Why this lands on you specifically
If you run a mid-size manufacturing unit — components, packaging, intermediates, contract manufacturing, ancillary supply — you might assume this is a “big company problem.” It isn’t. It’s a trickle-down problem, and it tends to show up in three very practical ways:
1. Vendor scorecards start including a sustainability column. Pricing, quality, and delivery used to be the whole scorecard. Increasingly, there’s a fourth column — and if you have no data to put there, you don’t get a low score, you get a blank, which often scores worse than a mediocre number.
2. Tenders start asking for it upfront. Some RFQs now include a line item for emissions data or renewable energy share as a qualifying criterion, not a bonus one.
3. Existing contracts get re-evaluated, not just new ones.
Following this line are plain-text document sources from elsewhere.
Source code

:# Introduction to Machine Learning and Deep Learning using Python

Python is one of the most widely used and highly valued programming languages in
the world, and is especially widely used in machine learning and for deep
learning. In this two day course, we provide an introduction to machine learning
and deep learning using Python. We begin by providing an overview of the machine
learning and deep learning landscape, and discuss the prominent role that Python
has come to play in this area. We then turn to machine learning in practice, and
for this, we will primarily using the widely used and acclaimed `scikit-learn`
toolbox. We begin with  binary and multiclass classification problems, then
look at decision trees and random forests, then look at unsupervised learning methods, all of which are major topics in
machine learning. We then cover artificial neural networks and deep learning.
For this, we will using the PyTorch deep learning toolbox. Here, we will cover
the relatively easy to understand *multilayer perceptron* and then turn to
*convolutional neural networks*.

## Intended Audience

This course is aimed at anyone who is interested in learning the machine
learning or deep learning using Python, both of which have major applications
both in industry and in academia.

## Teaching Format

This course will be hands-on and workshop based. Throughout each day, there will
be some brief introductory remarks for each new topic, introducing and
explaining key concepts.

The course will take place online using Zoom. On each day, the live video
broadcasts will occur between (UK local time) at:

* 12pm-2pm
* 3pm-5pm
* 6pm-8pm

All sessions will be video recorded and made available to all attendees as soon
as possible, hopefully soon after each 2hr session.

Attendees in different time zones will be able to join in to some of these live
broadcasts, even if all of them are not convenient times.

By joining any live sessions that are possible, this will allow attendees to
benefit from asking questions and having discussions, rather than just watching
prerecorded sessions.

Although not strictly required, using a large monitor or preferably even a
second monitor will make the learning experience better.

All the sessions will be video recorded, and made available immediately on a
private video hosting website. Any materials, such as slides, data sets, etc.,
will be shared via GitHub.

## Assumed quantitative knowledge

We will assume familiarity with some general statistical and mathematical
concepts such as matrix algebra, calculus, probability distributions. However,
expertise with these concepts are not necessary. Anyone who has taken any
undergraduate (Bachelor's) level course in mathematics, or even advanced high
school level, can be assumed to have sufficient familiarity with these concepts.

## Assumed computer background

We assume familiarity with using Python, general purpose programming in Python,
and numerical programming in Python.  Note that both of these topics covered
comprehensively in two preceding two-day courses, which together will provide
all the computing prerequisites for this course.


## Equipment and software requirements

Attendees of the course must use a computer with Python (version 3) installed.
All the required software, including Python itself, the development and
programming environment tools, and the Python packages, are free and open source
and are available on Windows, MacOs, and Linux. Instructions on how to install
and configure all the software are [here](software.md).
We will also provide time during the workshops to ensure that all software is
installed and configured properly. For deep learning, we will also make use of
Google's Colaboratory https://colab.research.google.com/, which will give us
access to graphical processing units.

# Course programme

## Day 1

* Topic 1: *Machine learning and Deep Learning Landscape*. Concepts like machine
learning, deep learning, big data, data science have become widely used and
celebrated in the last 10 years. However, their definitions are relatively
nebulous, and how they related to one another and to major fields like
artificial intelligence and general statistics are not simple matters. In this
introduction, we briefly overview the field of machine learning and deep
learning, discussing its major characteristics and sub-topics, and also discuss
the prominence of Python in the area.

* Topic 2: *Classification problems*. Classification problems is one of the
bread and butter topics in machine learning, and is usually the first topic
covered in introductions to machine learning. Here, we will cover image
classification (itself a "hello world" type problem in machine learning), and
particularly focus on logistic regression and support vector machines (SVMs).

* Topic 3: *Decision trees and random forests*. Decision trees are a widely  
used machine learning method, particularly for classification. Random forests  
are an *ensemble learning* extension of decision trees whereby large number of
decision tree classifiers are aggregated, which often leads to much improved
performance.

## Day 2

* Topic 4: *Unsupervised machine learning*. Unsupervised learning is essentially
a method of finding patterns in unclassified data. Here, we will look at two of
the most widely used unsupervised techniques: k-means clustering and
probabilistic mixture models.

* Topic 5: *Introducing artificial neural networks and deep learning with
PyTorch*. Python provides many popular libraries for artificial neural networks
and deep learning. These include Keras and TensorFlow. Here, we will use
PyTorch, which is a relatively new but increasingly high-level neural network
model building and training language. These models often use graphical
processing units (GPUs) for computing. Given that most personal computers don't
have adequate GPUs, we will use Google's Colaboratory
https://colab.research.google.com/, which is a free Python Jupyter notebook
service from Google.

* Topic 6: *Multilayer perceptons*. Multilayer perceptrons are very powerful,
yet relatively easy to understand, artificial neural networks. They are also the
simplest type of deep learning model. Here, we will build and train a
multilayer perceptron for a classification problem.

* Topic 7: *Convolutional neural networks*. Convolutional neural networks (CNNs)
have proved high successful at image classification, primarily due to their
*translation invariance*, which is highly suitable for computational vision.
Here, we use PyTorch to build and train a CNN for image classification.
A buyer consolidating its supplier base for ESG reasons isn’t only screening new vendors — it’s looking at who to keep.
None of this shows up as a dramatic event. It shows up as quietly losing ground to a competitor who had an answer ready when you didn’t.
Why your power mix is the fastest lever you have
Of the nine BRSR Core attributes, energy and GHG emissions are usually the two a manufacturer can move fastest — because for most industrial units, electricity is the single largest controllable input to Scope 1 and Scope 2 emissions. You can’t redesign your supply chain or change your workforce composition overnight. You can change where your power comes from.
This is also where the renewable energy conversation looks different from the “switch to solar and save money” pitch you’ve probably already heard a dozen times. The savings are real and worth having — but for a business answering to a customer’s sustainability audit, the more valuable thing isn’t the rupees saved. It’s the number you can now put on a form, backed by a certificate.
Whether that’s through:
- Open Access power procurement (buying renewable electricity directly from a generator instead of only the grid)
- Group Captive participation (co-owning a renewable asset with other consumers)
- On-site rooftop solar (CAPEX or zero-investment OPEX models)
— each of these comes with documentation: generation certificates, power purchase records, metering data. That paper trail is exactly what an auditor or a customer’s ESG team wants to see. It’s the difference between writing “we’re committed to sustainability” in a tender response and attaching an actual number with proof behind it.
From defensive to advantage
There are two ways to approach this. One is defensive: scramble to get a renewable energy percentage in place right before a customer audit, treating it like a compliance fire drill. The other is to treat it as a genuine differentiator — getting your power mix sorted before it’s asked for, so that when the vendor questionnaire lands, you’re the supplier with a clean answer already on file, while others are still figuring out what Scope 2 even means.
In a market where buyers are actively trying to shrink and “clean up” their supplier base, being the vendor who makes their ESG reporting easier is a quiet but real competitive edge — on top of the electricity savings you’d get anyway.
Where to start
You don’t need to overhaul your entire energy setup to answer this question credibly. Most businesses start with a simple exercise: get an assessment of your current load, your eligibility for Open Access or Group Captive models, and a realistic estimate of what percentage of your consumption you could shift to renewable sources over the next 12–24 months. That number — even a partial one, with documentation — is usually enough to move you from “no answer” to “credible answer” on most vendor forms.
If a customer’s sustainability questionnaire has already landed in your inbox, or you suspect one is coming, the right time to get that number sorted was a few months ago. The next best time is now.